REQUIRED ACTION:
Which lines in the records below contain the word "https"? Copy each one out.

==== THE DATA ====

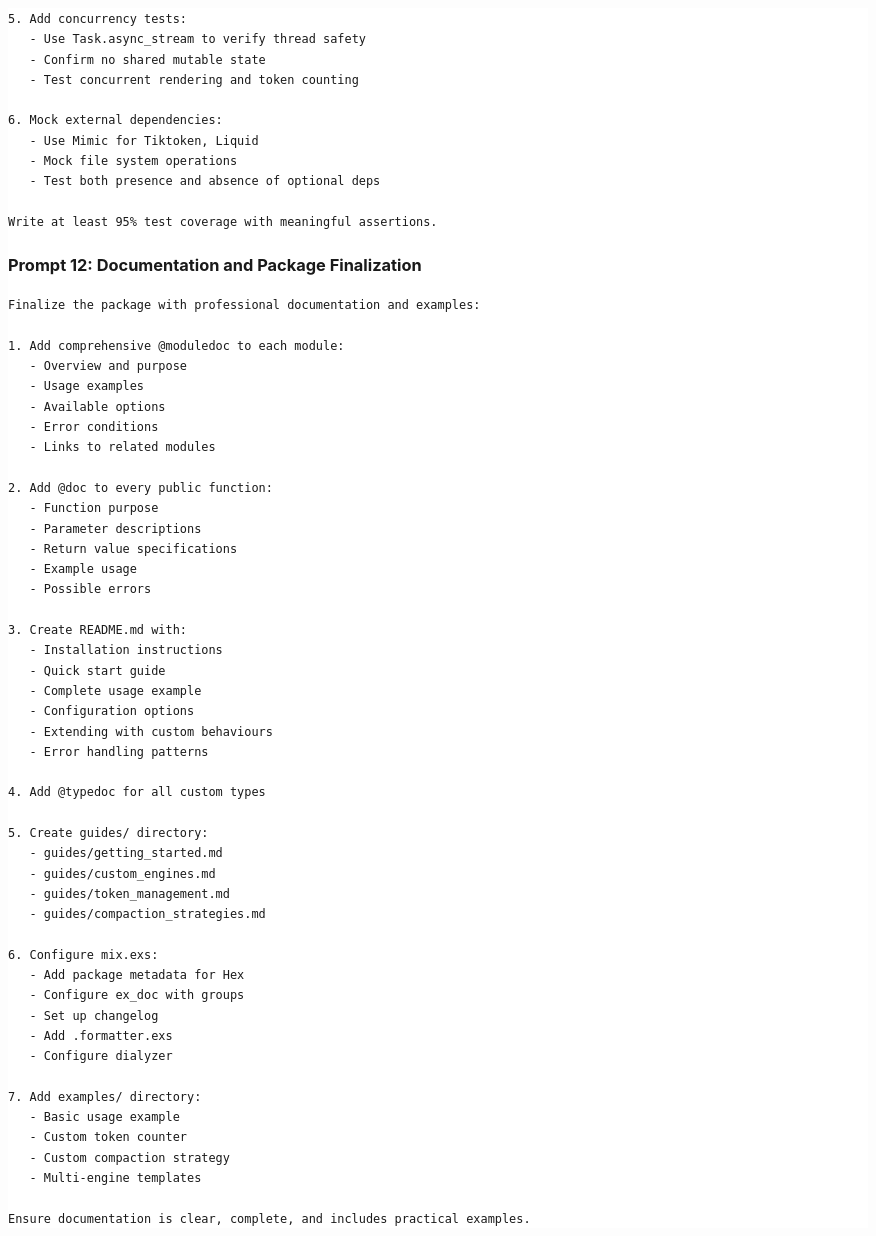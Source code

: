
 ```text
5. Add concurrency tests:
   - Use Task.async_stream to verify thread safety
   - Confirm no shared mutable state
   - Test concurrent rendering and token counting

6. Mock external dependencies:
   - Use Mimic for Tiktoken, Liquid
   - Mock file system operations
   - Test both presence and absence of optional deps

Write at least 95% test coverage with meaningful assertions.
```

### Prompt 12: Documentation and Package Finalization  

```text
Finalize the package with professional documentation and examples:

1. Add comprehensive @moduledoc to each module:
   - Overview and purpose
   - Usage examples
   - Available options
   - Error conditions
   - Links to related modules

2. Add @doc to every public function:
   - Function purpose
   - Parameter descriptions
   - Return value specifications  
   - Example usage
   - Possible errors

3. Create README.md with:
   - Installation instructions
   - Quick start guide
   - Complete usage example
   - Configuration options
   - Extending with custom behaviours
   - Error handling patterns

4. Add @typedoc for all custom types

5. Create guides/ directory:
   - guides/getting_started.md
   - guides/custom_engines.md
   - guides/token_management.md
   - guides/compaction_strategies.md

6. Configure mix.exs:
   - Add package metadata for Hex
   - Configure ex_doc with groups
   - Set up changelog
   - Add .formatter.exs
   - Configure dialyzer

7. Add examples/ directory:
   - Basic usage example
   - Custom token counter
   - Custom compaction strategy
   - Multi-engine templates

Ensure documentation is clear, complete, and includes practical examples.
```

====
==== THE DATA ====

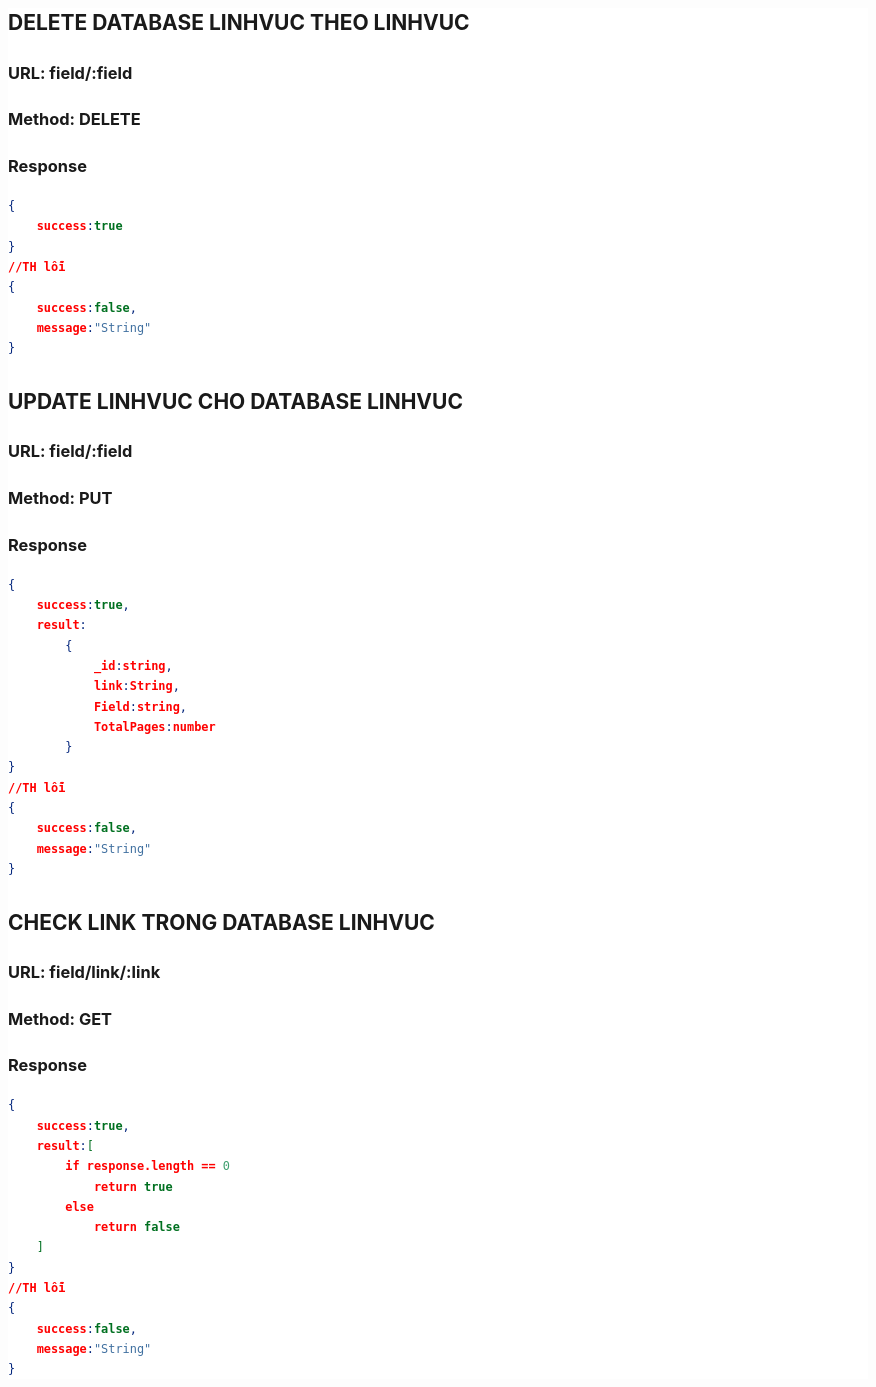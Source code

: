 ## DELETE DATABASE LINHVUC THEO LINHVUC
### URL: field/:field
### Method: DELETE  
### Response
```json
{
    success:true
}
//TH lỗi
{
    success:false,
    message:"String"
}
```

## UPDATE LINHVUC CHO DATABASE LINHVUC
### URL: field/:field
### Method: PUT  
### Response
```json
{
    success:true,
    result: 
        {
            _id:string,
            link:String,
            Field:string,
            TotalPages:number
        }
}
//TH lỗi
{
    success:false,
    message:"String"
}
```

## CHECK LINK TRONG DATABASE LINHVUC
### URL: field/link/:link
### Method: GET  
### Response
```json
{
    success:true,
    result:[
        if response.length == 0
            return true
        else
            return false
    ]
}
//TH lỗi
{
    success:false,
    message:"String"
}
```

====
==== THE DATA ====

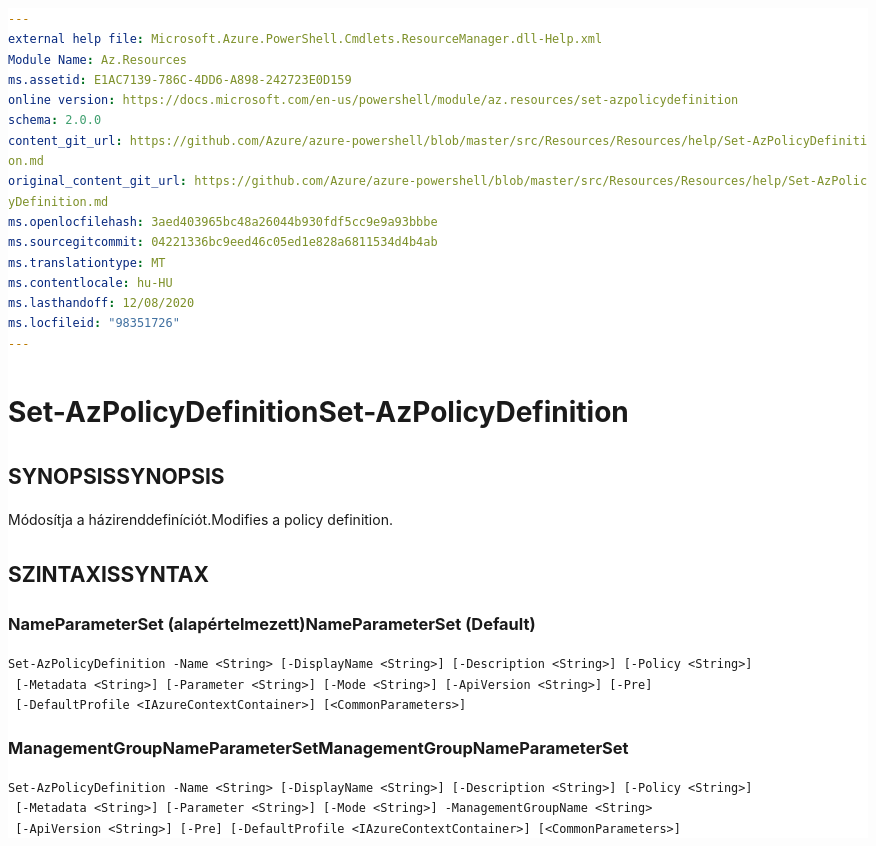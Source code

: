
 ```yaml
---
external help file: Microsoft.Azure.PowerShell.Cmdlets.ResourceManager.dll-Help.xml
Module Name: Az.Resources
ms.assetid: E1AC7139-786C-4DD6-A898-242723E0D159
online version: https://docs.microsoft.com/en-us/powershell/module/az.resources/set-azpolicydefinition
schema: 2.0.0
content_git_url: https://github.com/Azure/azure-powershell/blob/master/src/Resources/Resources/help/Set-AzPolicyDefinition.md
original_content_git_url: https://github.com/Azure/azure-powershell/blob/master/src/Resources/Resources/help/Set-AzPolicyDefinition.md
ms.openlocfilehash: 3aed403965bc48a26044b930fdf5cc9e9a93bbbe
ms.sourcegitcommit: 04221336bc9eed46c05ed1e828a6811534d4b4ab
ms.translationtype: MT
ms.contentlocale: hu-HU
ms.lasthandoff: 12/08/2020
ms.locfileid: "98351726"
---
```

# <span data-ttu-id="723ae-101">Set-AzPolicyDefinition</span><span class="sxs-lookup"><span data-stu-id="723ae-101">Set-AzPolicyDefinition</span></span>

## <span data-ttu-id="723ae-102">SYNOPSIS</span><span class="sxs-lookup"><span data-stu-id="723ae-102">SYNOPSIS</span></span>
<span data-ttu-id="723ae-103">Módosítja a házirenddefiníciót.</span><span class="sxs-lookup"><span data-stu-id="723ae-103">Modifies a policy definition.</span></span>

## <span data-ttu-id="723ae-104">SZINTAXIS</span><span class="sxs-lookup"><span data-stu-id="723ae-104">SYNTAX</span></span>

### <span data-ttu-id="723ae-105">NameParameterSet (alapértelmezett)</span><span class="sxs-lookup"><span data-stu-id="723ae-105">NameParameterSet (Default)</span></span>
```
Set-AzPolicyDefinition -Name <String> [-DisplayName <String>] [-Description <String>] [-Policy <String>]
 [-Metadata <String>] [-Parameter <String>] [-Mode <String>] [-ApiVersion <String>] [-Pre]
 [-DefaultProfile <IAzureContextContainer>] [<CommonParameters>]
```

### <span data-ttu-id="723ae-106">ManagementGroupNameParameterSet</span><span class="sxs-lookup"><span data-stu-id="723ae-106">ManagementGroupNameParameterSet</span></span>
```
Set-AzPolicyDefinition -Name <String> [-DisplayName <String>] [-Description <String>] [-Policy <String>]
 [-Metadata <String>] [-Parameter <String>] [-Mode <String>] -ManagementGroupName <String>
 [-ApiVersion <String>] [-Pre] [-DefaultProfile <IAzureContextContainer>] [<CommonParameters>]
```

====

RESPONSE AREA:
online version: https://docs.microsoft.com/en-us/powershell/module/az.resources/set-azpolicydefinition
content_git_url: https://github.com/Azure/azure-powershell/blob/master/src/Resources/Resources/help/Set-AzPolicyDefinition.md
original_content_git_url: https://github.com/Azure/azure-powershell/blob/master/src/Resources/Resources/help/Set-AzPolicyDefinition.md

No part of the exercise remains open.